#### About this task:
Take the line that contains "# 🔧 Troubleshooting Guide" and every line after it in the material below, and quote them exactly.

#### Data excerpts:

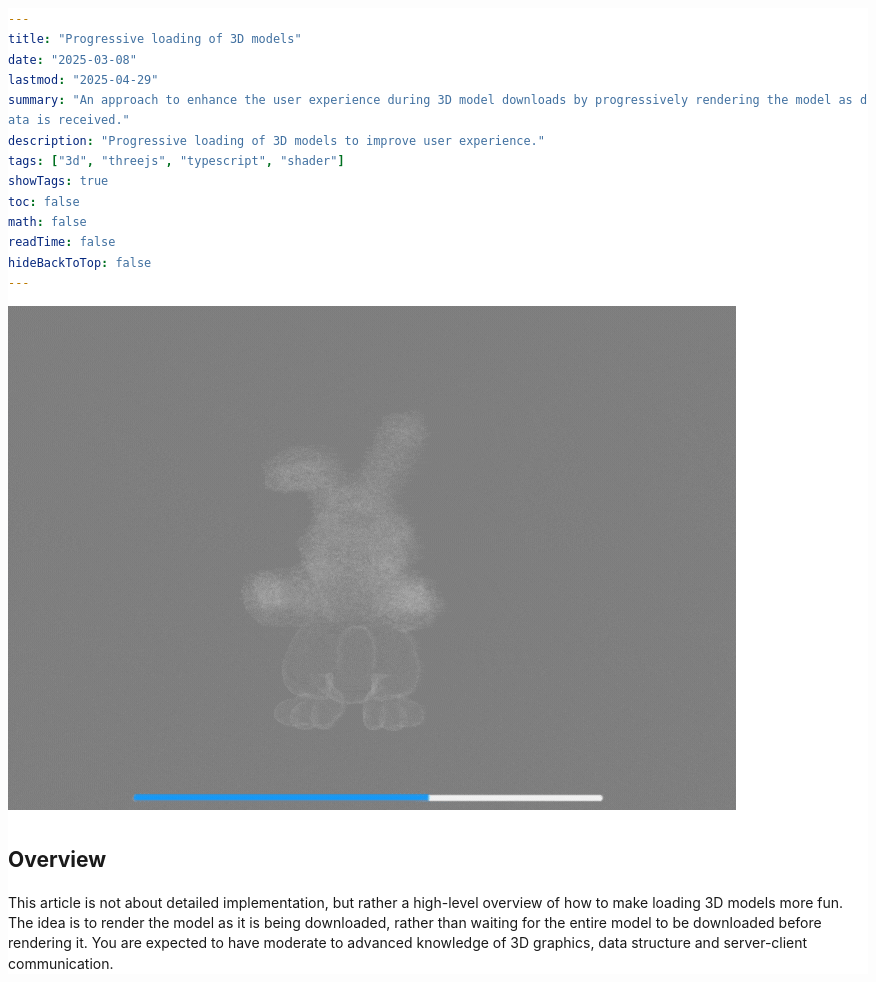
 ```yaml
---
title: "Progressive loading of 3D models"
date: "2025-03-08"
lastmod: "2025-04-29"
summary: "An approach to enhance the user experience during 3D model downloads by progressively rendering the model as data is received."
description: "Progressive loading of 3D models to improve user experience."
tags: ["3d", "threejs", "typescript", "shader"]
showTags: true
toc: false
math: false
readTime: false
hideBackToTop: false
---
```


![Loading progress](images/preview.gif#full "Demo of loading progress")

## Overview

This article is not about detailed implementation, but rather a high-level overview of how to make loading 3D models more fun. The idea is to render the model as it is being downloaded, rather than waiting for the entire model to be downloaded before rendering it. You are expected to have moderate to advanced knowledge of 3D graphics, data structure and server-client communication.
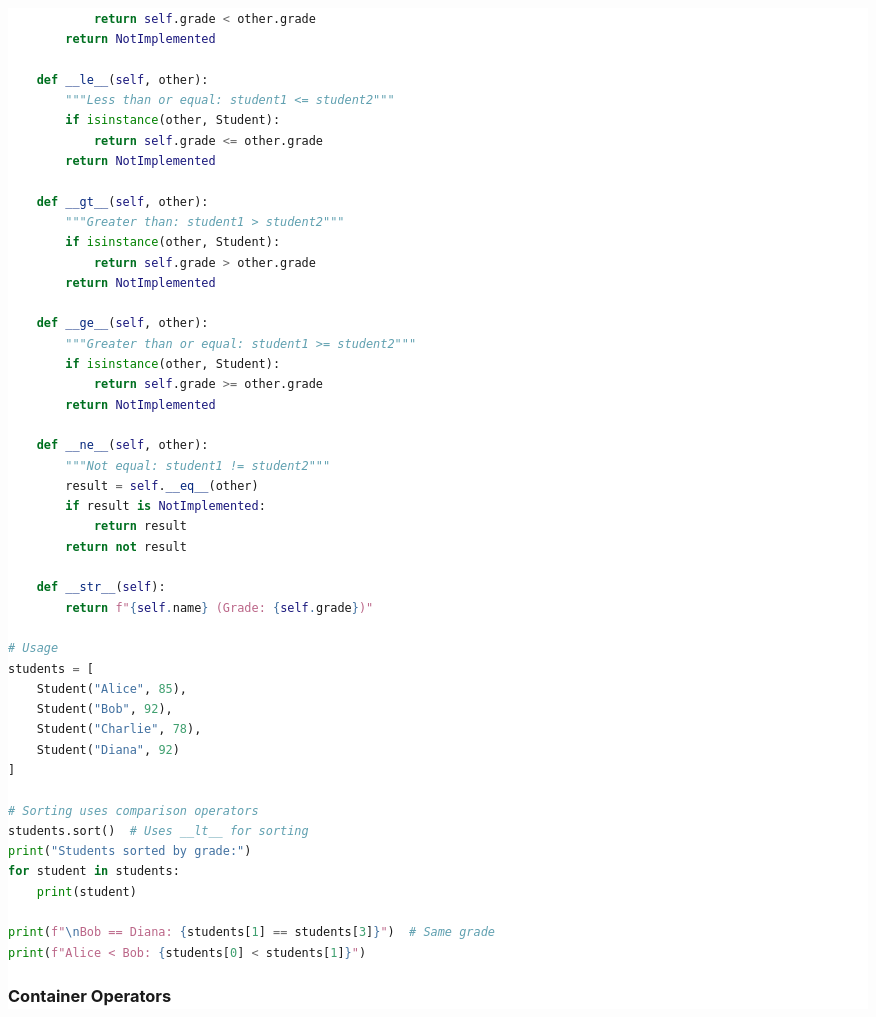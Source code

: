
 ```python
            return self.grade < other.grade
        return NotImplemented
    
    def __le__(self, other):
        """Less than or equal: student1 <= student2"""
        if isinstance(other, Student):
            return self.grade <= other.grade
        return NotImplemented
    
    def __gt__(self, other):
        """Greater than: student1 > student2"""
        if isinstance(other, Student):
            return self.grade > other.grade
        return NotImplemented
    
    def __ge__(self, other):
        """Greater than or equal: student1 >= student2"""
        if isinstance(other, Student):
            return self.grade >= other.grade
        return NotImplemented
    
    def __ne__(self, other):
        """Not equal: student1 != student2"""
        result = self.__eq__(other)
        if result is NotImplemented:
            return result
        return not result
    
    def __str__(self):
        return f"{self.name} (Grade: {self.grade})"

# Usage
students = [
    Student("Alice", 85),
    Student("Bob", 92),
    Student("Charlie", 78),
    Student("Diana", 92)
]

# Sorting uses comparison operators
students.sort()  # Uses __lt__ for sorting
print("Students sorted by grade:")
for student in students:
    print(student)

print(f"\nBob == Diana: {students[1] == students[3]}")  # Same grade
print(f"Alice < Bob: {students[0] < students[1]}")
```

### Container Operators

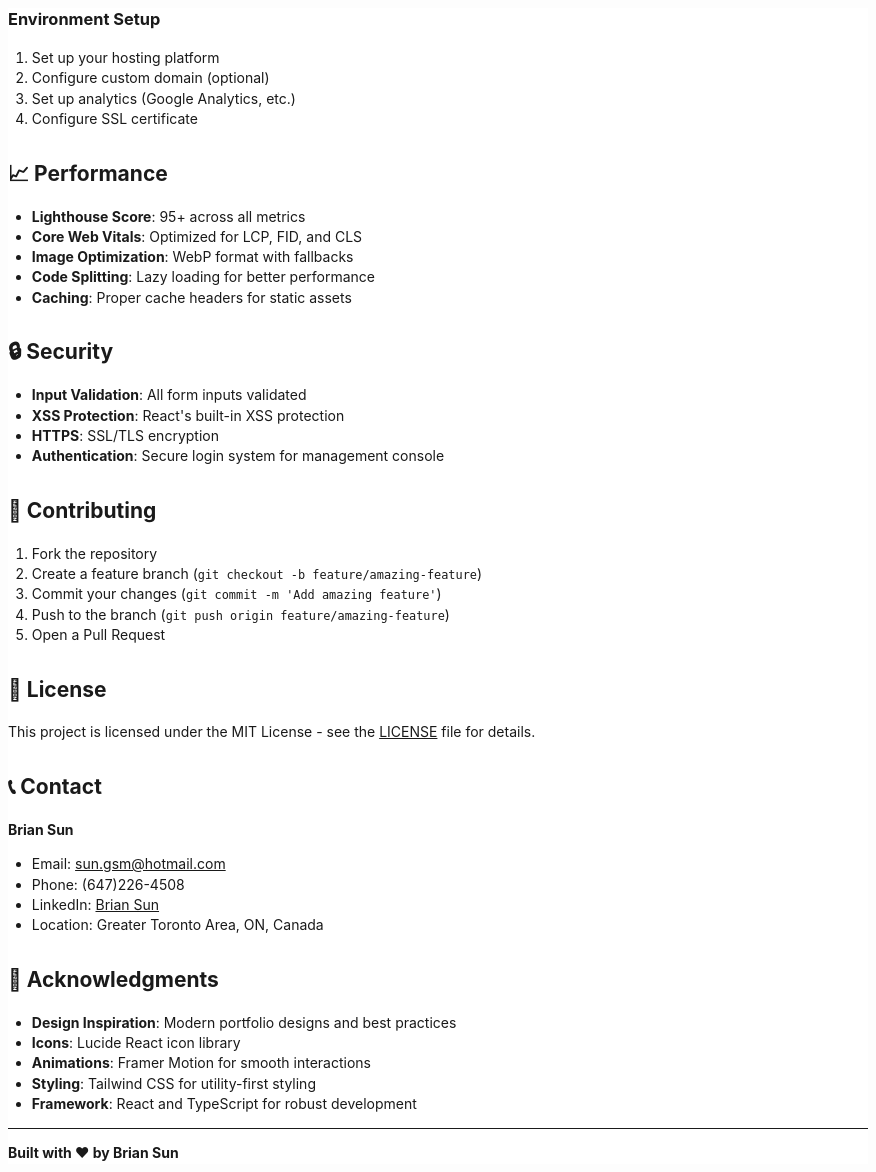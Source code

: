 ### Environment Setup
1. Set up your hosting platform
2. Configure custom domain (optional)
3. Set up analytics (Google Analytics, etc.)
4. Configure SSL certificate

## 📈 Performance

- **Lighthouse Score**: 95+ across all metrics
- **Core Web Vitals**: Optimized for LCP, FID, and CLS
- **Image Optimization**: WebP format with fallbacks
- **Code Splitting**: Lazy loading for better performance
- **Caching**: Proper cache headers for static assets

## 🔒 Security

- **Input Validation**: All form inputs validated
- **XSS Protection**: React's built-in XSS protection
- **HTTPS**: SSL/TLS encryption
- **Authentication**: Secure login system for management console

## 🤝 Contributing

1. Fork the repository
2. Create a feature branch (`git checkout -b feature/amazing-feature`)
3. Commit your changes (`git commit -m 'Add amazing feature'`)
4. Push to the branch (`git push origin feature/amazing-feature`)
5. Open a Pull Request

## 📄 License

This project is licensed under the MIT License - see the [LICENSE](LICENSE) file for details.

## 📞 Contact

**Brian Sun**
- Email: sun.gsm@hotmail.com
- Phone: (647)226-4508
- LinkedIn: [Brian Sun](https://www.linkedin.com/in/brian-sun-data-scientist/)
- Location: Greater Toronto Area, ON, Canada

## 🙏 Acknowledgments

- **Design Inspiration**: Modern portfolio designs and best practices
- **Icons**: Lucide React icon library
- **Animations**: Framer Motion for smooth interactions
- **Styling**: Tailwind CSS for utility-first styling
- **Framework**: React and TypeScript for robust development

---

**Built with ❤️ by Brian Sun**

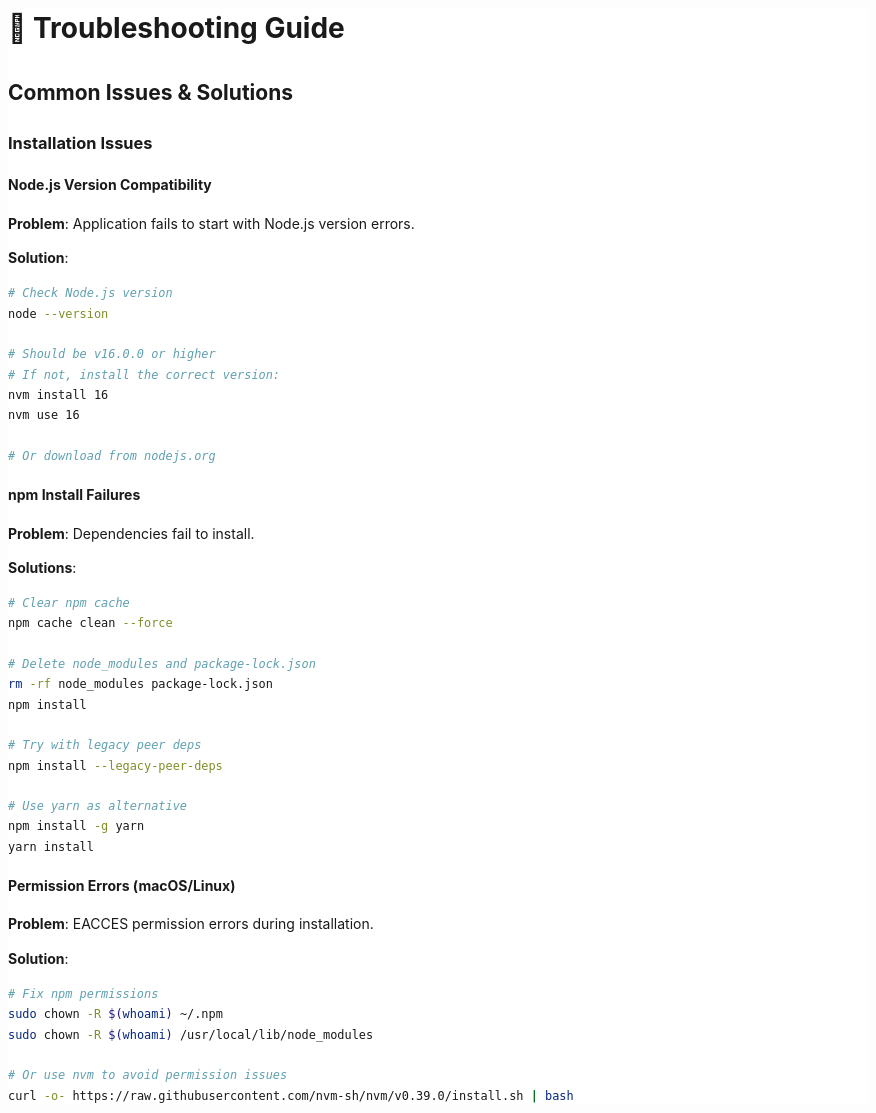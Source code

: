 # 🔧 Troubleshooting Guide

## Common Issues & Solutions

### Installation Issues

#### Node.js Version Compatibility

**Problem**: Application fails to start with Node.js version errors.

**Solution**:
```bash
# Check Node.js version
node --version

# Should be v16.0.0 or higher
# If not, install the correct version:
nvm install 16
nvm use 16

# Or download from nodejs.org
```

#### npm Install Failures

**Problem**: Dependencies fail to install.

**Solutions**:
```bash
# Clear npm cache
npm cache clean --force

# Delete node_modules and package-lock.json
rm -rf node_modules package-lock.json
npm install

# Try with legacy peer deps
npm install --legacy-peer-deps

# Use yarn as alternative
npm install -g yarn
yarn install
```

#### Permission Errors (macOS/Linux)

**Problem**: EACCES permission errors during installation.

**Solution**:
```bash
# Fix npm permissions
sudo chown -R $(whoami) ~/.npm
sudo chown -R $(whoami) /usr/local/lib/node_modules

# Or use nvm to avoid permission issues
curl -o- https://raw.githubusercontent.com/nvm-sh/nvm/v0.39.0/install.sh | bash
```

#### Exercise solution:
: # 🔧 Troubleshooting Guide

## Common Issues & Solutions

### Installation Issues

#### Node.js Version Compatibility

**Problem**: Application fails to start with Node.js version errors.

**Solution**:
```bash
# Check Node.js version
node --version

# Should be v16.0.0 or higher
# If not, install the correct version:
nvm install 16
nvm use 16

# Or download from nodejs.org
```

#### npm Install Failures

**Problem**: Dependencies fail to install.

**Solutions**:
```bash
# Clear npm cache
npm cache clean --force

# Delete node_modules and package-lock.json
rm -rf node_modules package-lock.json
npm install

# Try with legacy peer deps
npm install --legacy-peer-deps

# Use yarn as alternative
npm install -g yarn
yarn install
```

#### Permission Errors (macOS/Linux)

**Problem**: EACCES permission errors during installation.

**Solution**:
```bash
# Fix npm permissions
sudo chown -R $(whoami) ~/.npm
sudo chown -R $(whoami) /usr/local/lib/node_modules

# Or use nvm to avoid permission issues
curl -o- https://raw.githubusercontent.com/nvm-sh/nvm/v0.39.0/install.sh | bash
```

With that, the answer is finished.